WT is the most common diagnosis in the AUS category as seen in our previous study [18] and in other studies [19–21]. In a study by Torous et al. [9], 10.5% of histologically verified WTs were categorized as AUS. In that study, the reasons for categorizing cases as AUS were squamous changes in 5 cases, and 8 cases showed hypocellularity specifically as a limiting factor for diagnostic interpretation. In the present study, 22 FN cases were categorized as AUS, and the main cytomorphological reasons for FNAs to be categorized as AUS were the lack of papillae and the presence of small groups of oncocytic cells. In addition, when cystic degeneration was not present in cytological specimens but only in cell blocks, it often led to AUS categorization. A diagnosis of WT also depends on the experience of the cytopathologist [22, 23], and in the re-evaluation, some cases that were categorized as AUS had characteristics that would allow them to be categorized as BN.

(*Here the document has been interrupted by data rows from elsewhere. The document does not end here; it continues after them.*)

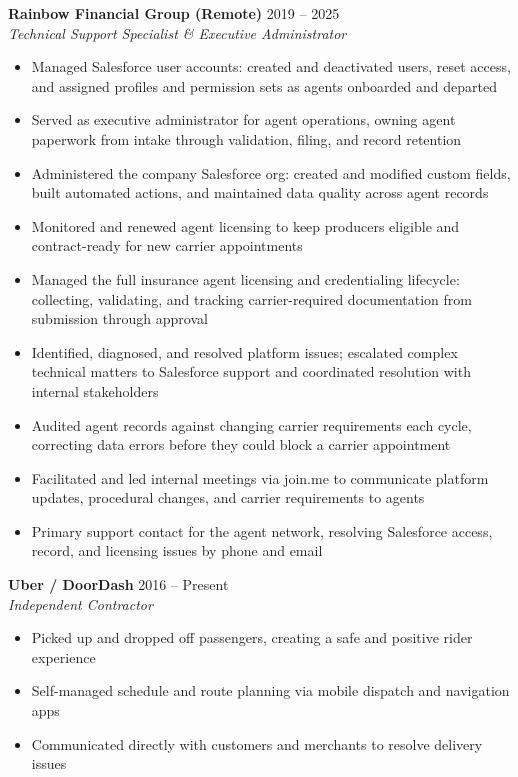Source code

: \documentclass[letterpaper,10.5pt]{article}
\newcommand{\role}[3]{%
  \vspace{3pt}%
  \textbf{#1} \hfill {\small #3}\\[1pt]%
  {\small\itshape #2}\vspace{-2pt}%
}
\begin{document}
\role{Rainbow Financial Group (Remote)}{Technical Support Specialist \& Executive
Administrator}{2019 -- 2025}
\begin{itemize}
  \item Managed Salesforce user accounts: created and deactivated users, reset access, and assigned
        profiles and permission sets as agents onboarded and departed
  \item Served as executive administrator for agent operations, owning agent paperwork from intake
        through validation, filing, and record retention
  \item Administered the company Salesforce org: created and modified custom fields, built
        automated actions, and maintained data quality across agent records
  \item Monitored and renewed agent licensing to keep producers eligible and contract-ready for new
        carrier appointments
  \item Managed the full insurance agent licensing and credentialing lifecycle: collecting,
        validating, and tracking carrier-required documentation from submission through approval
  \item Identified, diagnosed, and resolved platform issues; escalated complex technical matters to
        Salesforce support and coordinated resolution with internal stakeholders
  \item Audited agent records against changing carrier requirements each cycle, correcting data
        errors before they could block a carrier appointment
  \item Facilitated and led internal meetings via join.me to communicate platform updates,
        procedural changes, and carrier requirements to agents
  \item Primary support contact for the agent network, resolving Salesforce access, record, and
        licensing issues by phone and email
\end{itemize}

\role{Uber / DoorDash}{Independent Contractor}{2016 -- Present}
\begin{itemize}
  \item Picked up and dropped off passengers, creating a safe and positive rider experience
  \item Self-managed schedule and route planning via mobile dispatch and navigation apps
  \item Communicated directly with customers and merchants to resolve delivery issues
\end{itemize}
\end{document}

A study by Salehi et al. [24] reported a case of histologically verified WT categorized as NN. The case had lymphoid hyperplasia with mixed benign salivary glands and acellular debris, and a differential diagnosis of sialadenitis or retention cyst was made. In our study, there were no WT cases in the NN category.

WT is also diagnosed in the SUMP category. In our previous study of the SUMP category, WT was the most common benign histological diagnosis after PA (unpublished data). Allison et al. [10] reported that 54.5% of WT FN cases were categorized as SUMP. In a study by Torous et al. [9], 3.2% of WT cases verified histologically were classified as SUMP on the basis of squamous and mucinous changes. In our study, SG-FNAs were categorized as SUMP on the basis of necrosis. Furthermore, neutrophils were present in most SUMP cases, which increases concern about necrosis. Some cases present with oncocytoid cells, which leads to a diagnosis of SUMP. In addition, cellularity (diffuse hypercellularity) was one reason for the categorization of WT as SUMP because it increased the suspicion of malignancy. O'Dwyer et al. [25] showed that inflammation, fibrosis, and necrosis in WT close to the branches of the facial nerve can cause facial paralysis.

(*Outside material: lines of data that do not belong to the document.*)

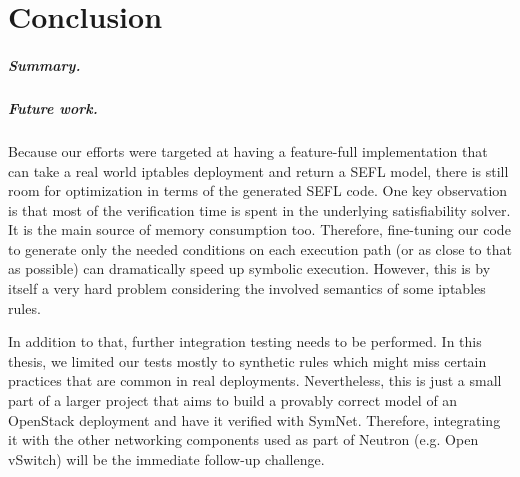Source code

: \chapter{Conclusion}

\paragraph{Summary.}

\paragraph{Future work.}
Because our efforts were targeted at having a feature-full implementation that
can take a real world iptables deployment and return a SEFL model, there is
still room for optimization in terms of the generated SEFL code.  One key
observation is that most of the verification time is spent in the underlying
satisfiability solver.  It is the main source of memory consumption too.
Therefore, fine-tuning our code to generate only the needed conditions on each
execution path (or as close to that as possible) can dramatically speed up
symbolic execution.  However, this is by itself a very hard problem considering
the involved semantics of some iptables rules.

In addition to that, further integration testing needs to be performed.  In
this thesis, we limited our tests mostly to synthetic rules which might miss
certain practices that are common in real deployments.  Nevertheless, this is
just a small part of a larger project that aims to build a provably correct
model of an OpenStack deployment and have it verified with SymNet.  Therefore,
integrating it with the other networking components used as part of Neutron
(e.g. Open vSwitch) will be the immediate follow-up challenge.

Mucinous changes in WT raise concerns about Warthin-like mucoepidermoid carcinoma [26] and lead to categorization as SUMP or an even higher diagnostic category. Squamous metaplasia in WT is a common diagnostic pitfall of squamous cell carcinoma [27]. FNA can cause infarction in WT cases, leading to squamous metaplasia, which interferes with the diagnostic process [28]. In addition, a complete infarction can lead to tumour disappearance in FNAs or in imaging studies, making diagnosis complicated [29]. Vanishing tumours are often related to the presence of oncocytes [30]. Acinic cell carcinoma with lymphoid-rich stroma is another common pitfall in WT diagnosis due to dual components [27]. Orell et al. [31] study found that acinic cell carcinoma and mucoepidermoid carcinoma were diagnosed falsely as WT due to the presence of sheets of bland epithelial cells with oncocyte-like cytoplasm. In our analysis, there were no malignant cases.

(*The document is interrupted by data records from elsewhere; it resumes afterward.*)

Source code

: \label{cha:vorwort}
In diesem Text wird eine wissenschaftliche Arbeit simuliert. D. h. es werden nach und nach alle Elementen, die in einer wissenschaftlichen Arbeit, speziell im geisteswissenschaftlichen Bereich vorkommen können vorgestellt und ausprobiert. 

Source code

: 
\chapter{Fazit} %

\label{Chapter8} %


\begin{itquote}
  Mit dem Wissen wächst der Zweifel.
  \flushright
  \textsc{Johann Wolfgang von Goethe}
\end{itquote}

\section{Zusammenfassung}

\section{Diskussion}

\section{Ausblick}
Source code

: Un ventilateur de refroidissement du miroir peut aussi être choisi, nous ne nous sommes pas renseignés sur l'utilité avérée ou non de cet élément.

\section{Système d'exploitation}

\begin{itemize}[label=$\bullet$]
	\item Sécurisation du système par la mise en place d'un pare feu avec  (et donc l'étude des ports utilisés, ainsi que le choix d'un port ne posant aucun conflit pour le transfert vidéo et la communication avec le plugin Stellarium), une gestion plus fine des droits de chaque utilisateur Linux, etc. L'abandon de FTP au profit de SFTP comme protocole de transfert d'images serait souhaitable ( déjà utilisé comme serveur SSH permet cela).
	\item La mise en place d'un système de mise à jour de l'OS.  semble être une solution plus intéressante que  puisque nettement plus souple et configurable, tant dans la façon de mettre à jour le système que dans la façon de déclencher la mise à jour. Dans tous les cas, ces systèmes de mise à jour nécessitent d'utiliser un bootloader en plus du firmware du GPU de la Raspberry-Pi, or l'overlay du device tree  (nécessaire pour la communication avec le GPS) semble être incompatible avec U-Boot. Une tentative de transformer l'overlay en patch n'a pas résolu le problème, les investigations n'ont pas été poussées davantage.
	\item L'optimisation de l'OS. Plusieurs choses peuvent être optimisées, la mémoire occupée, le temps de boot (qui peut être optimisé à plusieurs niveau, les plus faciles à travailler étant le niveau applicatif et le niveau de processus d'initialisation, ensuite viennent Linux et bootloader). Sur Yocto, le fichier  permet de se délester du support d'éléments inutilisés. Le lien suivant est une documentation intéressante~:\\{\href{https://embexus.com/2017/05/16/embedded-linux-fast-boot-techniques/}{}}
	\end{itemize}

When using classic cytomorphological features, a diagnosis of WT is very accurate [6]. In our study, papillary fragments in cell blocks were the most useful cytomorphological feature that led to the correct diagnosis. In addition, small groups of oncocytes and cystic degeneration were seen in most TP cases. Klijanienko et al. [32] study found that classic cytological components were found in 32% of histologically verified WTs. In addition, two classic components (oncocytes and lymphocytes) were found in 66% of cases. In contrast, in our analysis, a lack of papillae, the presence of small groups of oncocytes, and cystic degeneration lead to WTs being diagnosed as AUS.

There was a lack of classic cytomorphological features of WT in SUMP cases, and the presence of necrosis and diffuse hypercellularity led to some cases being categorized as SUMP. Accurate diagnosis is important because the BN category is associated with a significantly lower ROM than the AUS and SUMP categories. A meta-analysis of seven prospective studies showed that ROM for the BN category was 2.4% versus 34.9% for AUS and 36.6% for SUMP. In addition, there were differences between RONs (71.3% for AUS, 98.9% for BN, and 97.8% for SUMP) [33].

In this study, 1 FP case was diagnosed as PA histologically, and a study by Allison et al. [10] reported that PA was the most common FP diagnosis for WT (n = 3). In a meta-analysis by Fisher and Ronen [11], PA was the most common FN diagnosis after cysts and the most common FP BN diagnosis after oncocytoma. Jechová et al. [17] showed that 0.5% of cytologically diagnosed WTs were PAs histologically.

In conclusion, this study showed that the diagnostic accuracy and specificity of WT diagnosis by FNAs were very high, although the sensitivity was lower. The MSRSGC improves communication among cytopathologists and clinicians, but diagnostic outcomes were similar in pre-MSRSGC and MSRSGC periods. Cytomorphological analysis identified key pitfalls, such as the absence of papillae, the presence of small groups of oncocytes, and a lack of cystic degeneration, which often resulted in WTs being falsely diagnosed as AUS. Furthermore, necrosis, oncocytoid cells, and diffuse hypercellularity increased the suspicion of malignancy, leading to SUMP categorization.

Acknowledgment

We thank J. Ludovic Croxford, PhD, from Scribendi (www.scribendi.com) for editing a draft of this manuscript.

Statement of Ethics

The Ethical Committee of the Pirkanmaa Hospital District approved the study (R17174). This study was performed in agreement with the Helsinki Declaration. The need for written informed patient consent was waived by the Ethics Committee of Pirkanmaa Hospital District (decision reference number R17174).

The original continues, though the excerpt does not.